Start of Block

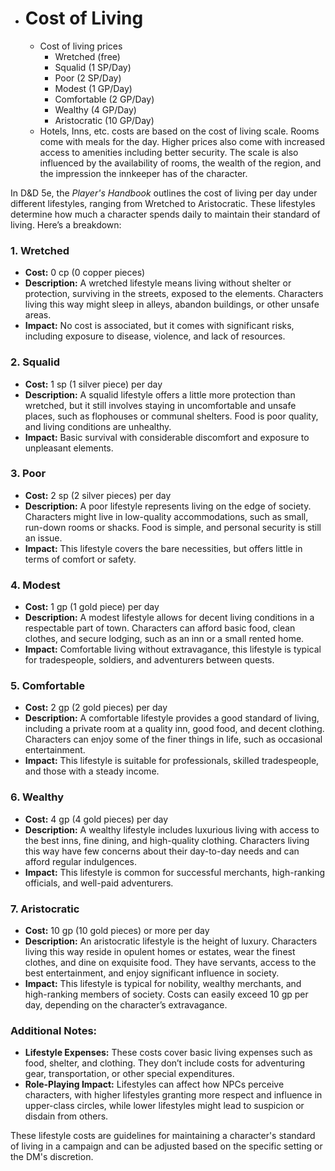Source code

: 
- # Cost of Living
	- Cost of living prices
		- Wretched (free)
		- Squalid (1 SP/Day)
		- Poor (2 SP/Day)
		- Modest (1 GP/Day)
		- Comfortable (2 GP/Day)
		- Wealthy (4 GP/Day)
		- Aristocratic (10 GP/Day)
	- Hotels, Inns, etc. costs are based on the cost of living scale. Rooms come with meals for the day. Higher prices also come with increased access to amenities including better security. The scale is  also influenced by the availability of rooms, the wealth of the region, and the impression the innkeeper has of the character.

 
In D&D 5e, the *Player's Handbook* outlines the cost of living per day under different lifestyles, ranging from Wretched to Aristocratic. These lifestyles determine how much a character spends daily to maintain their standard of living. Here’s a breakdown:

### **1. Wretched**
- **Cost:** 0 cp (0 copper pieces)
- **Description:** A wretched lifestyle means living without shelter or protection, surviving in the streets, exposed to the elements. Characters living this way might sleep in alleys, abandon buildings, or other unsafe areas.
- **Impact:** No cost is associated, but it comes with significant risks, including exposure to disease, violence, and lack of resources.

### **2. Squalid**
- **Cost:** 1 sp (1 silver piece) per day
- **Description:** A squalid lifestyle offers a little more protection than wretched, but it still involves staying in uncomfortable and unsafe places, such as flophouses or communal shelters. Food is poor quality, and living conditions are unhealthy.
- **Impact:** Basic survival with considerable discomfort and exposure to unpleasant elements.

### **3. Poor**
- **Cost:** 2 sp (2 silver pieces) per day
- **Description:** A poor lifestyle represents living on the edge of society. Characters might live in low-quality accommodations, such as small, run-down rooms or shacks. Food is simple, and personal security is still an issue.
- **Impact:** This lifestyle covers the bare necessities, but offers little in terms of comfort or safety.

### **4. Modest**
- **Cost:** 1 gp (1 gold piece) per day
- **Description:** A modest lifestyle allows for decent living conditions in a respectable part of town. Characters can afford basic food, clean clothes, and secure lodging, such as an inn or a small rented home.
- **Impact:** Comfortable living without extravagance, this lifestyle is typical for tradespeople, soldiers, and adventurers between quests.

### **5. Comfortable**
- **Cost:** 2 gp (2 gold pieces) per day
- **Description:** A comfortable lifestyle provides a good standard of living, including a private room at a quality inn, good food, and decent clothing. Characters can enjoy some of the finer things in life, such as occasional entertainment.
- **Impact:** This lifestyle is suitable for professionals, skilled tradespeople, and those with a steady income.

### **6. Wealthy**
- **Cost:** 4 gp (4 gold pieces) per day
- **Description:** A wealthy lifestyle includes luxurious living with access to the best inns, fine dining, and high-quality clothing. Characters living this way have few concerns about their day-to-day needs and can afford regular indulgences.
- **Impact:** This lifestyle is common for successful merchants, high-ranking officials, and well-paid adventurers.

### **7. Aristocratic**
- **Cost:** 10 gp (10 gold pieces) or more per day
- **Description:** An aristocratic lifestyle is the height of luxury. Characters living this way reside in opulent homes or estates, wear the finest clothes, and dine on exquisite food. They have servants, access to the best entertainment, and enjoy significant influence in society.
- **Impact:** This lifestyle is typical for nobility, wealthy merchants, and high-ranking members of society. Costs can easily exceed 10 gp per day, depending on the character’s extravagance.

### **Additional Notes:**
- **Lifestyle Expenses:** These costs cover basic living expenses such as food, shelter, and clothing. They don’t include costs for adventuring gear, transportation, or other special expenditures.
- **Role-Playing Impact:** Lifestyles can affect how NPCs perceive characters, with higher lifestyles granting more respect and influence in upper-class circles, while lower lifestyles might lead to suspicion or disdain from others.

These lifestyle costs are guidelines for maintaining a character's standard of living in a campaign and can be adjusted based on the specific setting or the DM's discretion.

End of Block

**Action item:**
Nothing but a number should be returned: how many lines of the listing include "pieces".

**Expected answer:**
5